What you have to do
Pictures are to be left out, and every entry repeated exactly.

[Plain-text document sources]
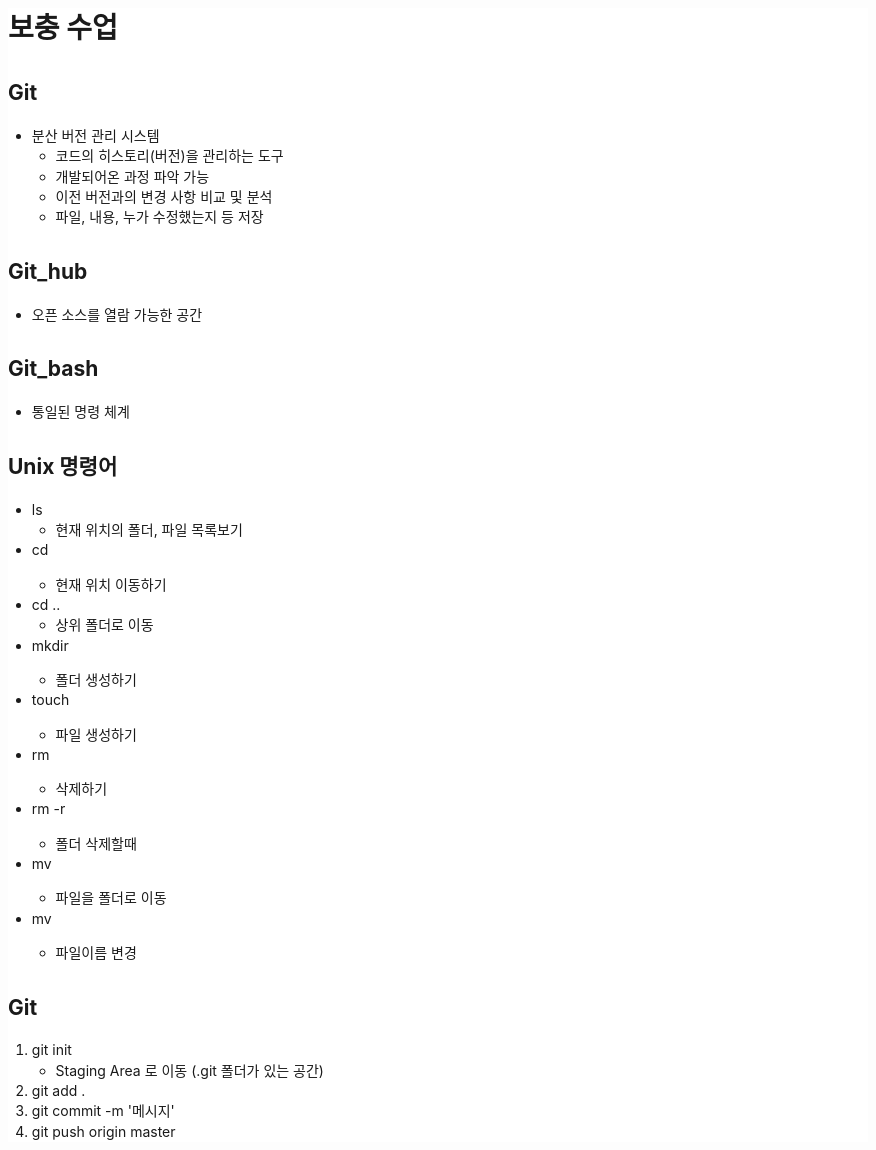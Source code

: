 

# 보충 수업



## Git

* 분산 버전 관리 시스템
  * 코드의 히스토리(버전)을 관리하는 도구
  * 개발되어온 과정 파악 가능
  * 이전 버전과의 변경 사항 비교 및 분석
  * 파일, 내용, 누가 수정했는지 등 저장



## Git_hub

* 오픈 소스를 열람 가능한 공간



## Git_bash

* 통일된 명령 체계



## Unix 명령어

* ls
  * 현재 위치의 폴더, 파일 목록보기
* cd <path>
  * 현재 위치 이동하기
* cd ..
  * 상위 폴더로 이동
* mkdir <name>
  * 폴더 생성하기
* touch <name>
  * 파일 생성하기
* rm <name>
  * 삭제하기
* rm -r <name>
  * 폴더 삭제할때
* mv <file> <folder>
  * 파일을 폴더로 이동
* mv <file1> <file2>
  * 파일이름 변경



## Git

1. git init
   * Staging Area 로 이동 (.git 폴더가 있는 공간)
2. git add .
3. git commit -m '메시지'
4. git push origin master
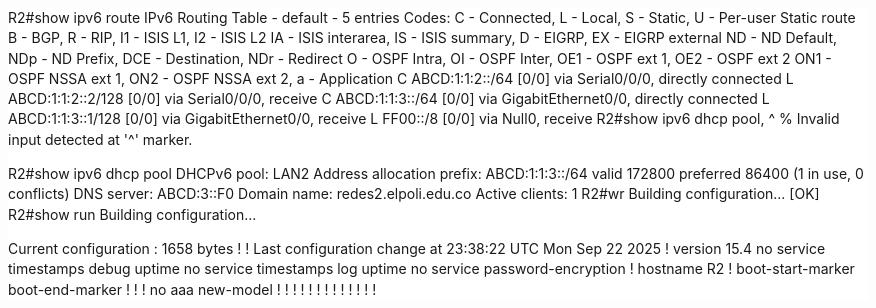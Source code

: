 R2#show ipv6 route
IPv6 Routing Table - default - 5 entries
Codes: C - Connected, L - Local, S - Static, U - Per-user Static route
       B - BGP, R - RIP, I1 - ISIS L1, I2 - ISIS L2
       IA - ISIS interarea, IS - ISIS summary, D - EIGRP, EX - EIGRP external
       ND - ND Default, NDp - ND Prefix, DCE - Destination, NDr - Redirect
       O - OSPF Intra, OI - OSPF Inter, OE1 - OSPF ext 1, OE2 - OSPF ext 2
       ON1 - OSPF NSSA ext 1, ON2 - OSPF NSSA ext 2, a - Application
C   ABCD:1:1:2::/64 [0/0]
     via Serial0/0/0, directly connected
L   ABCD:1:1:2::2/128 [0/0]
     via Serial0/0/0, receive
C   ABCD:1:1:3::/64 [0/0]
     via GigabitEthernet0/0, directly connected
L   ABCD:1:1:3::1/128 [0/0]
     via GigabitEthernet0/0, receive
L   FF00::/8 [0/0]
     via Null0, receive
R2#show ipv6 dhcp pool,
                      ^
% Invalid input detected at '^' marker.

R2#show ipv6 dhcp pool
DHCPv6 pool: LAN2
  Address allocation prefix: ABCD:1:1:3::/64 valid 172800 preferred 86400 (1 in use, 0 conflicts)
  DNS server: ABCD:3::F0
  Domain name: redes2.elpoli.edu.co
  Active clients: 1
R2#wr
Building configuration...
[OK]
R2#show run
Building configuration...

Current configuration : 1658 bytes
!
! Last configuration change at 23:38:22 UTC Mon Sep 22 2025
!
version 15.4
no service timestamps debug uptime
no service timestamps log uptime
no service password-encryption
!
hostname R2
!
boot-start-marker
boot-end-marker
!
!
!
no aaa new-model
!
!
!
!
!
!
!
!
!
!
!
!
!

Output of the exercise
Source code

: 

# 보충 수업



## Git

* 분산 버전 관리 시스템
  * 코드의 히스토리(버전)을 관리하는 도구
  * 개발되어온 과정 파악 가능
  * 이전 버전과의 변경 사항 비교 및 분석
  * 파일, 내용, 누가 수정했는지 등 저장



## Git_hub

* 오픈 소스를 열람 가능한 공간



## Git_bash

* 통일된 명령 체계



## Unix 명령어

* ls
  * 현재 위치의 폴더, 파일 목록보기
* cd <path>
  * 현재 위치 이동하기
* cd ..
  * 상위 폴더로 이동
* mkdir <name>
  * 폴더 생성하기
* touch <name>
  * 파일 생성하기
* rm <name>
  * 삭제하기
* rm -r <name>
  * 폴더 삭제할때
* mv <file> <folder>
  * 파일을 폴더로 이동
* mv <file1> <file2>
  * 파일이름 변경



## Git

1. git init
   * Staging Area 로 이동 (.git 폴더가 있는 공간)
2. git add .
3. git commit -m '메시지'
4. git push origin master
Source code

: R2#show ipv6 route
IPv6 Routing Table - default - 5 entries
Codes: C - Connected, L - Local, S - Static, U - Per-user Static route
       B - BGP, R - RIP, I1 - ISIS L1, I2 - ISIS L2
       IA - ISIS interarea, IS - ISIS summary, D - EIGRP, EX - EIGRP external
       ND - ND Default, NDp - ND Prefix, DCE - Destination, NDr - Redirect
       O - OSPF Intra, OI - OSPF Inter, OE1 - OSPF ext 1, OE2 - OSPF ext 2
       ON1 - OSPF NSSA ext 1, ON2 - OSPF NSSA ext 2, a - Application
C   ABCD:1:1:2::/64 [0/0]
     via Serial0/0/0, directly connected
L   ABCD:1:1:2::2/128 [0/0]
     via Serial0/0/0, receive
C   ABCD:1:1:3::/64 [0/0]
     via GigabitEthernet0/0, directly connected
L   ABCD:1:1:3::1/128 [0/0]
     via GigabitEthernet0/0, receive
L   FF00::/8 [0/0]
     via Null0, receive
R2#show ipv6 dhcp pool,
                      ^
% Invalid input detected at '^' marker.

R2#show ipv6 dhcp pool
DHCPv6 pool: LAN2
  Address allocation prefix: ABCD:1:1:3::/64 valid 172800 preferred 86400 (1 in use, 0 conflicts)
  DNS server: ABCD:3::F0
  Domain name: redes2.elpoli.edu.co
  Active clients: 1
R2#wr
Building configuration...
[OK]
R2#show run
Building configuration...

Current configuration : 1658 bytes
!
! Last configuration change at 23:38:22 UTC Mon Sep 22 2025
!
version 15.4
no service timestamps debug uptime
no service timestamps log uptime
no service password-encryption
!
hostname R2
!
boot-start-marker
boot-end-marker
!
!
!
no aaa new-model
!
!
!
!
!
!
!
!
!
!
!
!
!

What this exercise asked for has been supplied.